Book Madness: A Story of Book Collectors in America
The fascinating history of American bookishness as told through the sale of Charles Lamb’s library in 1848
Charles Lamb’s library—a heap of sixty scruffy old books singed with smoke, soaked with gin, sprinkled with crumbs, stripped of illustrations, and bescribbled by the essayist and his literary friends—caused a sensation when it was sold in New York in 1848. The transatlantic book world watched as the relics of a man revered as the patron saint of book collectors were dispersed.

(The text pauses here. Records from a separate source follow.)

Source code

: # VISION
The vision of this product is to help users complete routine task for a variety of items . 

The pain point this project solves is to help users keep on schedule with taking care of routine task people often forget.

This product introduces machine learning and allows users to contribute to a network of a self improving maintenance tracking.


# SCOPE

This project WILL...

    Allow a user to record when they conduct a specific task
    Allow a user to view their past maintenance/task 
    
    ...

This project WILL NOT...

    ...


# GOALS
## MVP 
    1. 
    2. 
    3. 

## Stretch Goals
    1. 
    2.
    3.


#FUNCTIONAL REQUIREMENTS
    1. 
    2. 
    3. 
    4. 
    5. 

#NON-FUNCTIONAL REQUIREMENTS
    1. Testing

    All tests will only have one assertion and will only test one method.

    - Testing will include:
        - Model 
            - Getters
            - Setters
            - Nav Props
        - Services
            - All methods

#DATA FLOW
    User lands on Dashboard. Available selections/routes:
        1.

Following those books through the stories of the bibliophiles who shaped intellectual life in America—booksellers, publishers, journalists, editors, bibliographers, librarians, actors, antiquarians, philanthropists, politicians, poets, clergymen—Denise Gigante brings to life a lost world of letters at a time when Americans were busy assembling the country’s major public, university, and society libraries. A human tale of loss, obsession, and spiritual survival, this book reveals the magical power books can have to bring people together and will be an absorbing read for anyone interested in what makes a book special.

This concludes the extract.